Tax money goes to pay for schools, health care, prisons and courts, colleges and universities and local government.
These ‘big five’ make up almost eighty percent of what the state buys with the ‘general fund’ checkbook. This checkbook shows a notable improvement in financial health.
Despite the “we’re broke” line, Governor Walker proposed a two year budget with slightly more spending than former Governor Doyle’s last budget.
Spending brings in more ‘matching’ money from the federal government. The Governor’s budget has nearly a billion more in federal dollars than the last budget. Money from fees and product sales increased, bringing in another quarter billion in ‘program’ revenue.

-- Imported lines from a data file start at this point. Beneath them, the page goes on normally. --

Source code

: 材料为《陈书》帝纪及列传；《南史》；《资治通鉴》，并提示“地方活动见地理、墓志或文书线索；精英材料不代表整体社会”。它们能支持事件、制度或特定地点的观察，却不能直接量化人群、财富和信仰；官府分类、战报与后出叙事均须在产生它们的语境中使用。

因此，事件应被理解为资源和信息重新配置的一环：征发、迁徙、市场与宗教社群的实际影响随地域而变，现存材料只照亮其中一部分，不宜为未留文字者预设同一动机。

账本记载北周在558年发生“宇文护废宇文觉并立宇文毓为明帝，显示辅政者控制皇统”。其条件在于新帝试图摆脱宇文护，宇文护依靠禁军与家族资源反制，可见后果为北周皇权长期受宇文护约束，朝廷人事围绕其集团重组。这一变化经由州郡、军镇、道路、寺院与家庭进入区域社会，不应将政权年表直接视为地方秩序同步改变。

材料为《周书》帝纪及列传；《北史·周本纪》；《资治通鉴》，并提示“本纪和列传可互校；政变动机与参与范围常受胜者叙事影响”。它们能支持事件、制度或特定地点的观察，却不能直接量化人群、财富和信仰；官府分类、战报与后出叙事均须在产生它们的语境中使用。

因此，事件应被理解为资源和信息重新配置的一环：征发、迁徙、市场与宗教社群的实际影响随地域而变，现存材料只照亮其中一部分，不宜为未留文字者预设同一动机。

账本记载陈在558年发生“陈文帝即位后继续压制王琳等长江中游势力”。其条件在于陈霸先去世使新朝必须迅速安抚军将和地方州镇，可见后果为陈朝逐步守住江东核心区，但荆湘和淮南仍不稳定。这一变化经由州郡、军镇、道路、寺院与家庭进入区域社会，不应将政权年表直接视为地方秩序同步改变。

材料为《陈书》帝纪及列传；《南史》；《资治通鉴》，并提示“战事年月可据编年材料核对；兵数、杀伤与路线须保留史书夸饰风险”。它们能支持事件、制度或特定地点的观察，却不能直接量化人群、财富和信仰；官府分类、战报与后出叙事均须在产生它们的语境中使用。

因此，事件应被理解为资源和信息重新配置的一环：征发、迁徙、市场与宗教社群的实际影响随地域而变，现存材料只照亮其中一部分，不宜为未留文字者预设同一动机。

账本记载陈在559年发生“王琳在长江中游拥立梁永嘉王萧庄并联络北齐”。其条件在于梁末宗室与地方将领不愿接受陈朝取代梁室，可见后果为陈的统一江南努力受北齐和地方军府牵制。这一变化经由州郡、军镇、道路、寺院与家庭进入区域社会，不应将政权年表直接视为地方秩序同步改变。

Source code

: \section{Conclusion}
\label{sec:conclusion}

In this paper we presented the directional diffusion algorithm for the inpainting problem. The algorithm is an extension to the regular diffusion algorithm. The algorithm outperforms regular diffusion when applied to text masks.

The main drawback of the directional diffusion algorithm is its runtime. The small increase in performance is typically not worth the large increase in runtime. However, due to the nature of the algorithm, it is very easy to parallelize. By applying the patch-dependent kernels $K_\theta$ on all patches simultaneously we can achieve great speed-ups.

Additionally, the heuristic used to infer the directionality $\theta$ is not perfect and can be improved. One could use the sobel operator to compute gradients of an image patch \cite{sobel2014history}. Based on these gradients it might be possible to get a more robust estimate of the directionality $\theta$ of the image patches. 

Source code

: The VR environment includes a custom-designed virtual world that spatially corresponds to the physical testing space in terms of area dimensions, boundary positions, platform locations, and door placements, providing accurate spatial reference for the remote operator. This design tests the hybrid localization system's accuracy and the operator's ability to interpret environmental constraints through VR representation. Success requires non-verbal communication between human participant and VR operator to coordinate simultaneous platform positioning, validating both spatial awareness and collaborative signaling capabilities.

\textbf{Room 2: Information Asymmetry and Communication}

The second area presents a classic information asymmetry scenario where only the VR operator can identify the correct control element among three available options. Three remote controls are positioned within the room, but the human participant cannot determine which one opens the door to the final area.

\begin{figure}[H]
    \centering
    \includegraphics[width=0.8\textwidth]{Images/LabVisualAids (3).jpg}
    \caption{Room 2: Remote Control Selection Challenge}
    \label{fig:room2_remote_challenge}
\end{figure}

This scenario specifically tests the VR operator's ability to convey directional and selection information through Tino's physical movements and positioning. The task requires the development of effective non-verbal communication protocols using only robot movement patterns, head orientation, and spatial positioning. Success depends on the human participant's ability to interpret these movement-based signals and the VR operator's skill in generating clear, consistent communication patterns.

The only area showing less money than the last budget is the special or ‘segregated’ funds – including transportation. People are buying fewer vehicles. Collections are less from new car registration fees. As people drive less and with more fuel efficient cars, gas tax collection is flat.
An improving economy means more money to go around.
But before budget writers began their work they faced about $2.5 billion in money committed to this budget year from past years. A recent court settlement raised the number to $2.7 billion but the Governor’s budget does not address this.
Juggling the people’s wants and needs with available tax revenue is the biggest task facing Governors and Legislatures.
Governor Walker chose to make big cuts to the ‘big five’ – especially schools, local government, tech colleges and the UW. He used increases in public employees’ contributions to health insurance and retirement to pay for some of the cuts. But local officials tell me they still face big losses. At a time when the fund used for these things is bigger, where did this money go?
The Governor addresses the transportation revenue problem by raiding the general fund to the tune of more than a quarter billion dollars.
Money goes to new programs including the private-public Wisconsin Economic Development Corporation; increases in contracts; expansion of private ‘charter’ schools, and ‘choice’ private school vouchers; tax credits and other tax changes.
The Governor’s only tax increase is for those of modest means. Changes to the Earned Income Tax Credit and the Homestead Exemption will increase taxes on lower income families, particularly those with more children. On the other hand tax reductions totaling $82 million go mainly to those with higher incomes.
People contacted me concerned about threats to education, local government, SeniorCare and services for the disabled and veterans. They wonder what other options exist.
With people’s concerns in mind, I propose changes to the Governor’s budget.
Take a balanced approach. Eliminate the tax cuts going to the most wealthy; don’t increase taxes on those of modest means; don’t create or expand programs unless absolutely necessary; return the raids on funds and minimize cuts to education, colleges and local government. Get rid of the charter school expansion and new private school “choice” vouchers. We can’t afford them.
Accept public employee contributions to health insurance and retirement – as unions have agreed to do. Fund local government at last year’s level – this does mean no allowances for increased costs. With these changes there is enough money to reverse half of the cuts to tech colleges and local schools.
My math shows we can accomplish the above and fully fund basic programs like Senior Care; school breakfast and milk, school buses and rural school aid; help for homeless and needy veterans. And revive the deleted transitional jobs for the jobless and the popular Buy Local, Buy Wisconsin programs.
My proposal won’t make any big headlines. There are no glitzy new programs. I eliminate tax increases and tax decreases and keep taxes right where they are now. I take away half the cuts to education and tech colleges and add in the employee contributions. I restore local government to last year’s budget holding down property taxes.
Budgets are all about choices. My budget does not raise taxes; it reduces the hurt on people; invests in our future; protects our communities and vulnerable citizens. It does nothing fancy. But it steadies the ship of state and steers a strong course forward.